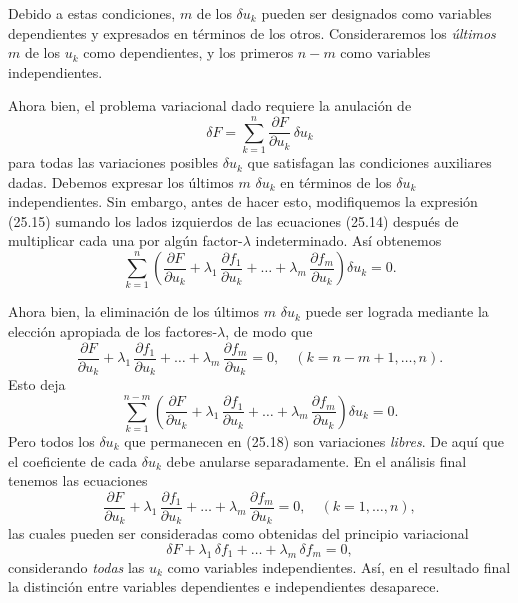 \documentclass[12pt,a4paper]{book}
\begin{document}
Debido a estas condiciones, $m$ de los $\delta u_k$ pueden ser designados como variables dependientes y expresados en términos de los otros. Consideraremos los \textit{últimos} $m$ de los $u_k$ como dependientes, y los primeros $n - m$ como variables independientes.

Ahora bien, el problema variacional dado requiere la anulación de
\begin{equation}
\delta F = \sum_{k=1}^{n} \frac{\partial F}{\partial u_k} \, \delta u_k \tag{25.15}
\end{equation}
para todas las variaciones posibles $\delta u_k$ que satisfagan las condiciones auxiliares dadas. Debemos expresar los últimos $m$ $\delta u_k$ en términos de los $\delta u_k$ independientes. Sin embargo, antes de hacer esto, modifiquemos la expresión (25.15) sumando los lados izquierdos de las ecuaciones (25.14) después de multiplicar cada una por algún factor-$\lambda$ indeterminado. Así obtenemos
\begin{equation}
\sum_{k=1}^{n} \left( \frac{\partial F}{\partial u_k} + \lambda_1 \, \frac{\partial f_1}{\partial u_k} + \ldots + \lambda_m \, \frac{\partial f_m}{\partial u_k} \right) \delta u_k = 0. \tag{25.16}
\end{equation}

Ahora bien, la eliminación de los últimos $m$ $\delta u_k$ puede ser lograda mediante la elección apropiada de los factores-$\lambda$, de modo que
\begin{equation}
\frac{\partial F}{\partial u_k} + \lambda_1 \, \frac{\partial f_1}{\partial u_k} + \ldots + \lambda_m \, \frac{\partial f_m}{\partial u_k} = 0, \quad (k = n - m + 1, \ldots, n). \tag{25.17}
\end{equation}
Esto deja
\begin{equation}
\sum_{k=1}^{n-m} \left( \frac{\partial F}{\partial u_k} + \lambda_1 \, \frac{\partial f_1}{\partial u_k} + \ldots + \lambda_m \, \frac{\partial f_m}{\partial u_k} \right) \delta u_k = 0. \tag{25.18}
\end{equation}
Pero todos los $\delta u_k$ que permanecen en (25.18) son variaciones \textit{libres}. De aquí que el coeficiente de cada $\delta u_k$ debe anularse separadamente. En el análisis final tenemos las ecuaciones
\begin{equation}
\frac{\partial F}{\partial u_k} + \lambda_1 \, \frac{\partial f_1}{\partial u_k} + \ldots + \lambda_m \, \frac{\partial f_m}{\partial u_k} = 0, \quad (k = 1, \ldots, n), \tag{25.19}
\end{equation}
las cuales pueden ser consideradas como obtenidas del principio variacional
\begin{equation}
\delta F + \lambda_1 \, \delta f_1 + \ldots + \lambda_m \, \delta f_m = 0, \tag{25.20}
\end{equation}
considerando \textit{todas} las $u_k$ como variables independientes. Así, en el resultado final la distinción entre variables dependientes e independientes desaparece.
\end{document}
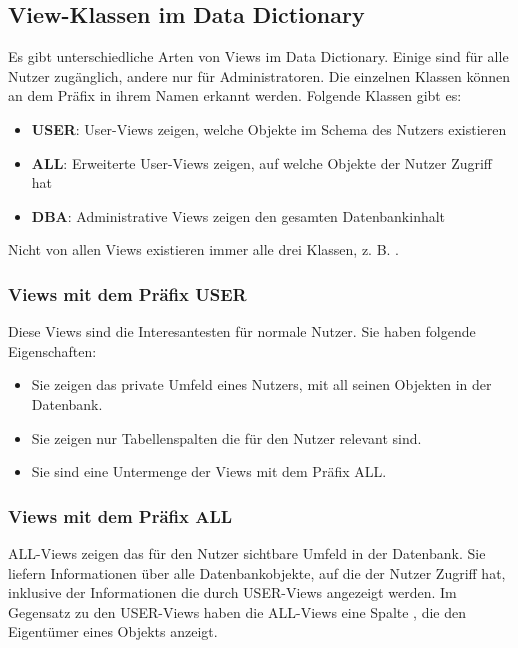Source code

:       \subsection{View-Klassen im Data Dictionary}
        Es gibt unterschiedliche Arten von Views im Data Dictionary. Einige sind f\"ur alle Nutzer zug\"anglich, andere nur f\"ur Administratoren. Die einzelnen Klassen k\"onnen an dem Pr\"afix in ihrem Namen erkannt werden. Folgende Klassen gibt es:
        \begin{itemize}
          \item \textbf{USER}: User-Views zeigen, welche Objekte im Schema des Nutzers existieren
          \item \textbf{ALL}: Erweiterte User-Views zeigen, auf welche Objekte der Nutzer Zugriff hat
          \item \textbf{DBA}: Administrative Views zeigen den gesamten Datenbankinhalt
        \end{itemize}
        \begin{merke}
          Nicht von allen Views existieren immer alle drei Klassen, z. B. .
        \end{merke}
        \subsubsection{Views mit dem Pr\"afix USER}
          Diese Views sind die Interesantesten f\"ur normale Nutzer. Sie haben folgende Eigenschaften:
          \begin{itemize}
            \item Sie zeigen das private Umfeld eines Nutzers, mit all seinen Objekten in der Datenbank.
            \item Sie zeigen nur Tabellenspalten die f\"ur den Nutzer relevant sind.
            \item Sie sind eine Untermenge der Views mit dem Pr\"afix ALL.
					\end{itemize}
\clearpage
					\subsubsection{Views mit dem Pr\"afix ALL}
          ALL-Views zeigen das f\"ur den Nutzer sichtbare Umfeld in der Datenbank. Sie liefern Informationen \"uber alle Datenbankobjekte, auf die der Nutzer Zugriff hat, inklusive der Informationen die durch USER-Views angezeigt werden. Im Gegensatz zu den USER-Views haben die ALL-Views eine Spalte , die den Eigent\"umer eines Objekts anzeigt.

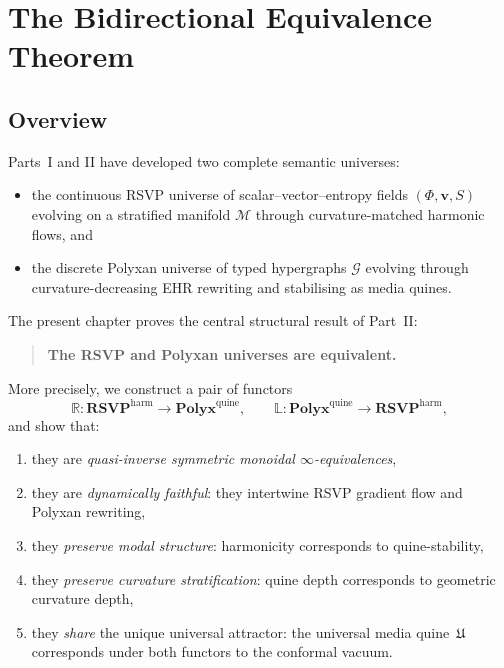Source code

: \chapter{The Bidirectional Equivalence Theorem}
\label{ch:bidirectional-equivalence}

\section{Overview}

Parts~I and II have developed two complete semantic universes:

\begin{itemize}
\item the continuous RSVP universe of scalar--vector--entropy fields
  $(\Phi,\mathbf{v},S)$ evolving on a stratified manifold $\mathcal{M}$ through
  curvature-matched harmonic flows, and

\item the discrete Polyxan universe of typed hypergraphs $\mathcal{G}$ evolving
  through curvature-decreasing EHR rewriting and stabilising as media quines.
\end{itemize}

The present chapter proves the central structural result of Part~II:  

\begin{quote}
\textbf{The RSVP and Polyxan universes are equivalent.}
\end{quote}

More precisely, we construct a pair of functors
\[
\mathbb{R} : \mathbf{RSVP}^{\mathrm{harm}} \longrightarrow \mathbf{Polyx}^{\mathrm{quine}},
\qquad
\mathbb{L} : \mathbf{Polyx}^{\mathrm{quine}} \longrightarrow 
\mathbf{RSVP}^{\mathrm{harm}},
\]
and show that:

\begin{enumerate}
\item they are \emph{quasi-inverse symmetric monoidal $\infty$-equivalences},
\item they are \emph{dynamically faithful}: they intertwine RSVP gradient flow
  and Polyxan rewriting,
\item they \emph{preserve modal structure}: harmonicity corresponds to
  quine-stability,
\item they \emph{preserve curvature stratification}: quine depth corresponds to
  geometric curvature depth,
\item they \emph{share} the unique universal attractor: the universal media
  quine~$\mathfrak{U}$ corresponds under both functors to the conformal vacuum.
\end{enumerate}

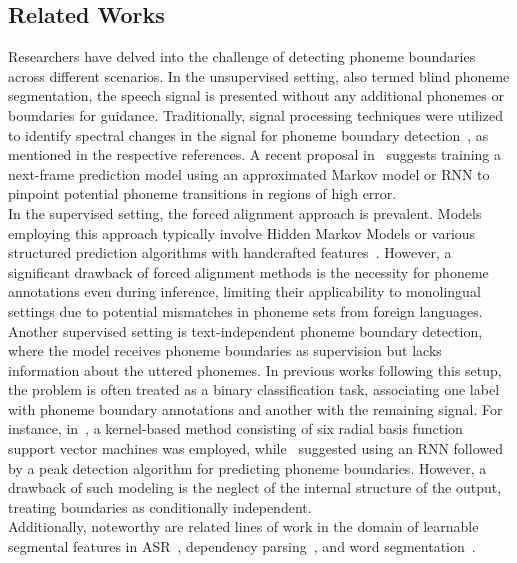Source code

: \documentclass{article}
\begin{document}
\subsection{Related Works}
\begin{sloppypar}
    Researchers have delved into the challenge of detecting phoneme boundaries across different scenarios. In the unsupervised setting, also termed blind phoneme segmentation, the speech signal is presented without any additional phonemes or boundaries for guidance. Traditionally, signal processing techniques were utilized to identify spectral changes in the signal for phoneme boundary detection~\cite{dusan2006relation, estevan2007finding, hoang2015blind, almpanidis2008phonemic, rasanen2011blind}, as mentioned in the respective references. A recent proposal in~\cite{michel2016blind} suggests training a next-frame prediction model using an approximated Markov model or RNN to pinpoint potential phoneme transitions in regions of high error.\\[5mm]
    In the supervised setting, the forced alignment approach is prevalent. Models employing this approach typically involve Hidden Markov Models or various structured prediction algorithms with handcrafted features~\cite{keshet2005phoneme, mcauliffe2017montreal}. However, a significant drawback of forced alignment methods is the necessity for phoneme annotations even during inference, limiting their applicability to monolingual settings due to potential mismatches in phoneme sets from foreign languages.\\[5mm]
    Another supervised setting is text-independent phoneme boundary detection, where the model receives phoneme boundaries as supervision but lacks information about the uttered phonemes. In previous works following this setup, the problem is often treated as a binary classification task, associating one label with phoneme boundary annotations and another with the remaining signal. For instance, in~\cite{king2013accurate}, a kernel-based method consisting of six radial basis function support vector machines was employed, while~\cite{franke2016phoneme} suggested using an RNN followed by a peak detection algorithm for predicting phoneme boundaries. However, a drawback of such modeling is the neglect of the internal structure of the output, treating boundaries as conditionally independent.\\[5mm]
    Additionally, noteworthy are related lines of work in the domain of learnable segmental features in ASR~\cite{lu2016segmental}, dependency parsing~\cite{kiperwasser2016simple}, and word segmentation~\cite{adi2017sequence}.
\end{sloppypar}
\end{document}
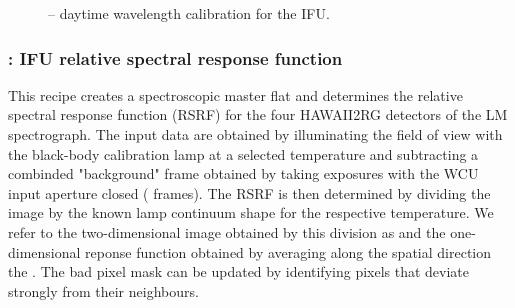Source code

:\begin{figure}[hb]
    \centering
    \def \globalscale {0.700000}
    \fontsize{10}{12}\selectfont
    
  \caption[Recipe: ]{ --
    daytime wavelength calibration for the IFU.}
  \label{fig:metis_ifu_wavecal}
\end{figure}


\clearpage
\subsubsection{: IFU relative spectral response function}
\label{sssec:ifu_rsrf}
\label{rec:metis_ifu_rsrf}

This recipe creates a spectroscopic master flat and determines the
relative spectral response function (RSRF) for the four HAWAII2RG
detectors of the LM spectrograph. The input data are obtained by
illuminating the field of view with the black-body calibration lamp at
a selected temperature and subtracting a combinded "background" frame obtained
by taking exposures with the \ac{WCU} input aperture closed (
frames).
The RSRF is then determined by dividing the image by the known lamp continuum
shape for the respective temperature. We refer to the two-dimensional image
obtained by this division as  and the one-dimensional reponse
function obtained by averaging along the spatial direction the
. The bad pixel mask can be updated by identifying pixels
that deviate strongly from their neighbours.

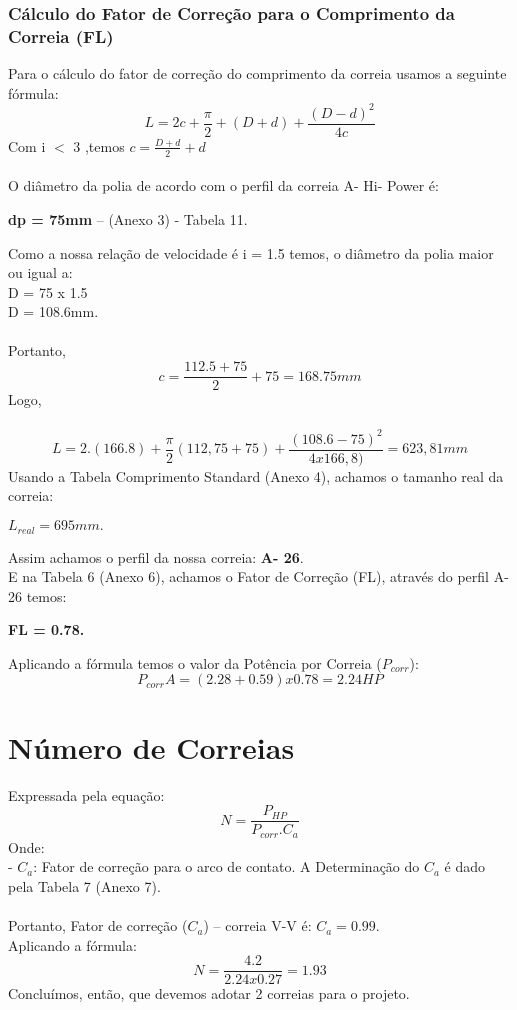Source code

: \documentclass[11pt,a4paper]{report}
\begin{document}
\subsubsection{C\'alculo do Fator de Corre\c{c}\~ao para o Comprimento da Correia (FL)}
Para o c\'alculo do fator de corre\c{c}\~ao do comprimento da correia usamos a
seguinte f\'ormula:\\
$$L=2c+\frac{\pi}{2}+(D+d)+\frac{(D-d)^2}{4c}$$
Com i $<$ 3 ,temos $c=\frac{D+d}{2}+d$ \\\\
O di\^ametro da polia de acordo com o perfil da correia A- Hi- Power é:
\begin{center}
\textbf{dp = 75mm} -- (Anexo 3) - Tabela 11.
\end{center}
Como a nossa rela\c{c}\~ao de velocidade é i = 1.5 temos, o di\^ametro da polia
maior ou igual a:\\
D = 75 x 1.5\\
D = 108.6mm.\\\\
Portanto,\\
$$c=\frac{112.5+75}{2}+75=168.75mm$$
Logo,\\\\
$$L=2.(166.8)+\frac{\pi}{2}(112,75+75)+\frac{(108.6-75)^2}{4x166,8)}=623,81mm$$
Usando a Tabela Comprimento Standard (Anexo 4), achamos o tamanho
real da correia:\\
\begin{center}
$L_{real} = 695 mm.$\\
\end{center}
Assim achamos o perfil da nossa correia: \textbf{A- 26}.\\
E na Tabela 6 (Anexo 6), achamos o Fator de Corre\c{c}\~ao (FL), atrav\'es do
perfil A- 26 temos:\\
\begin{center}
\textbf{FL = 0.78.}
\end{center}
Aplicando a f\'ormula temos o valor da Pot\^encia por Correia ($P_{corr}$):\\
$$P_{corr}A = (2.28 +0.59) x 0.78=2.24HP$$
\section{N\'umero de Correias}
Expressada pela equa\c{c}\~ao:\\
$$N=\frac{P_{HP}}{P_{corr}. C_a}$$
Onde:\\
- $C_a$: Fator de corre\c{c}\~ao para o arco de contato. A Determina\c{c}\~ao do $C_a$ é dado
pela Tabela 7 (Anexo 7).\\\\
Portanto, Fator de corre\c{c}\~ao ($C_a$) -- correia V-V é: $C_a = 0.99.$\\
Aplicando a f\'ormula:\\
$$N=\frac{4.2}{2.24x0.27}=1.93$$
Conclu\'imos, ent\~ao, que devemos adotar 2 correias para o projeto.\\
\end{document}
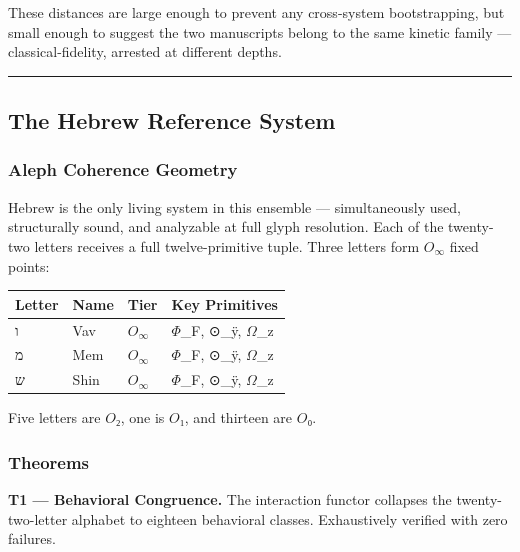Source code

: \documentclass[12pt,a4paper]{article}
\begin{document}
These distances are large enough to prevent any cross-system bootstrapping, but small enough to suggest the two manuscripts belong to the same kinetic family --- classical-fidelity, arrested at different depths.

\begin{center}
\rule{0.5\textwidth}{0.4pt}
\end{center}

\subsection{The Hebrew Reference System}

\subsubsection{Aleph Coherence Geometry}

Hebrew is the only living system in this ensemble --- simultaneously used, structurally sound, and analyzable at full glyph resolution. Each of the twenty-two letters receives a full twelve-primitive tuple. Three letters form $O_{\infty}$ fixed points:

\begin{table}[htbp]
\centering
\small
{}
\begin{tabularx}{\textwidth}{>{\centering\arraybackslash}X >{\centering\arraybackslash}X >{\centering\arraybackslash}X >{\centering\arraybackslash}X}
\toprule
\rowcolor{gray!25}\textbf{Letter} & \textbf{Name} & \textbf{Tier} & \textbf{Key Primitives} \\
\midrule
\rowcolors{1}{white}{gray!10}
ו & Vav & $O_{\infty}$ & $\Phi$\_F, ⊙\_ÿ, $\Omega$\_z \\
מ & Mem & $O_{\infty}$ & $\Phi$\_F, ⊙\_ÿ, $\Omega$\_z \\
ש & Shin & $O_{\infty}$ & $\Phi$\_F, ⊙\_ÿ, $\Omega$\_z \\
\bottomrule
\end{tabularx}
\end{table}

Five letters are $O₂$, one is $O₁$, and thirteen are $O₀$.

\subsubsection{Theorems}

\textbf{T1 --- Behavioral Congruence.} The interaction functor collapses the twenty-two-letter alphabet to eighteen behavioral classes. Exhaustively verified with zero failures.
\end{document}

◆ DIRECTIONS FOR THIS TASK ◆
Each line above where the word "that" occurs should be returned in full.

◆ ANSWER SECTION ◆
and show that:
that deviate strongly from their neighbours.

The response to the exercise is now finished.